Após esse breve excerto, falemos do Childhood’s end lançado pela Kscope no segundo semestre de 2012. Esse disco, só pra variar é totalmente diferente de tudo que eles já fizeram, a começar pelo fato de ser um disco de covers e o estilo, psicodelia, ser algo com o qual eles não haviam trabalhado previamente. Mas nem por isso, deixa de ser um trabalho unique.
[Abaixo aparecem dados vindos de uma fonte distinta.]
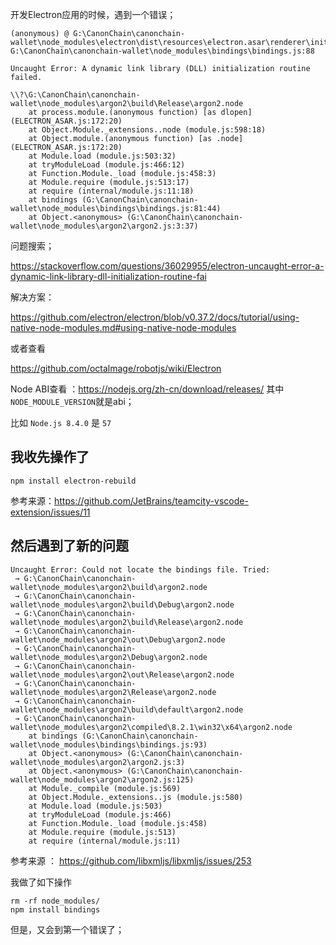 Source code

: 开发Electron应用的时候，遇到一个错误；

```
(anonymous) @ G:\CanonChain\canonchain-wallet\node_modules\electron\dist\resources\electron.asar\renderer\init.js:162
G:\CanonChain\canonchain-wallet\node_modules\bindings\bindings.js:88 

Uncaught Error: A dynamic link library (DLL) initialization routine failed.

\\?\G:\CanonChain\canonchain-wallet\node_modules\argon2\build\Release\argon2.node
    at process.module.(anonymous function) [as dlopen] (ELECTRON_ASAR.js:172:20)
    at Object.Module._extensions..node (module.js:598:18)
    at Object.module.(anonymous function) [as .node] (ELECTRON_ASAR.js:172:20)
    at Module.load (module.js:503:32)
    at tryModuleLoad (module.js:466:12)
    at Function.Module._load (module.js:458:3)
    at Module.require (module.js:513:17)
    at require (internal/module.js:11:18)
    at bindings (G:\CanonChain\canonchain-wallet\node_modules\bindings\bindings.js:81:44)
    at Object.<anonymous> (G:\CanonChain\canonchain-wallet\node_modules\argon2\argon2.js:3:37)
```
 

问题搜索；

https://stackoverflow.com/questions/36029955/electron-uncaught-error-a-dynamic-link-library-dll-initialization-routine-fai

解决方案：



https://github.com/electron/electron/blob/v0.37.2/docs/tutorial/using-native-node-modules.md#using-native-node-modules

或者查看

https://github.com/octalmage/robotjs/wiki/Electron

Node ABI查看 ：https://nodejs.org/zh-cn/download/releases/  其中`NODE_MODULE_VERSION`就是abi；

比如 `Node.js 8.4.0` 是 `57`

## 我收先操作了

```
npm install electron-rebuild
```

参考来源：https://github.com/JetBrains/teamcity-vscode-extension/issues/11

## 然后遇到了新的问题

```
Uncaught Error: Could not locate the bindings file. Tried:
 → G:\CanonChain\canonchain-wallet\node_modules\argon2\build\argon2.node
 → G:\CanonChain\canonchain-wallet\node_modules\argon2\build\Debug\argon2.node
 → G:\CanonChain\canonchain-wallet\node_modules\argon2\build\Release\argon2.node
 → G:\CanonChain\canonchain-wallet\node_modules\argon2\out\Debug\argon2.node
 → G:\CanonChain\canonchain-wallet\node_modules\argon2\Debug\argon2.node
 → G:\CanonChain\canonchain-wallet\node_modules\argon2\out\Release\argon2.node
 → G:\CanonChain\canonchain-wallet\node_modules\argon2\Release\argon2.node
 → G:\CanonChain\canonchain-wallet\node_modules\argon2\build\default\argon2.node
 → G:\CanonChain\canonchain-wallet\node_modules\argon2\compiled\8.2.1\win32\x64\argon2.node
    at bindings (G:\CanonChain\canonchain-wallet\node_modules\bindings\bindings.js:93)
    at Object.<anonymous> (G:\CanonChain\canonchain-wallet\node_modules\argon2\argon2.js:3)
    at Object.<anonymous> (G:\CanonChain\canonchain-wallet\node_modules\argon2\argon2.js:125)
    at Module._compile (module.js:569)
    at Object.Module._extensions..js (module.js:580)
    at Module.load (module.js:503)
    at tryModuleLoad (module.js:466)
    at Function.Module._load (module.js:458)
    at Module.require (module.js:513)
    at require (internal/module.js:11)
```

参考来源 ： https://github.com/libxmljs/libxmljs/issues/253

我做了如下操作
```
rm -rf node_modules/
npm install bindings
```

但是，又会到第一个错误了；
Interessante observar que um dos ensejos à produção desse disco, segundo o Garm (Krystopher Rygg) líder da banda, foi revisitar algumas bandas psicodélicas que ele ouvia quando  mais novo, bandas undergrounds dos anos 60 que produziram excelentes trabalhos e que sempre estiveram no “subsolo”, sendo Jefferson aircraft a mais conhecida nesse rol de bandas homenageadas.

O disco traz algumas músicas marcantes: Magic hollow (The Beau Brummels, 1967), up to now (We The people, 1966 – Chocolate Watchband 1968), que inclusive foram as duas músicas utilizadas para a divulgação préby way of ao lançamento, fator que promoveu grande interrogação e surpresa para o que viria, mas como fãs de Ulver, esses dois fatores foram compensatórios, dado que nunca se sabe o que esperar deles. Outras músicas como a do Jefferson plane, nowadays, e “where Is the day gone by” da the U.S. of the us (1968) são destacadas também, principalmente por serem lentas e evidenciarem (ainda mais) a versatilidade do grupo ao terem que lidar com a sensibilidade requerida; ademais, outra música bastante destacada e que alavanca o disco é a “09 – 66-5-4-3-2-1” (Troggs, 1968), facilmente viciante…

Enfim, acho que fui além duma breve resenha de lista de remaining de ano, mas relevem dado minha grande estima por tal banda.

darkish Ambient / Psicodelia / Experimental

Nota: 8.eight/10

E  um ultimo adendo referente ao ano do Ulver… Ulver + Tromso Chamber Orchestra. Novamente, extremamente surpreendente! SENSACIONAL!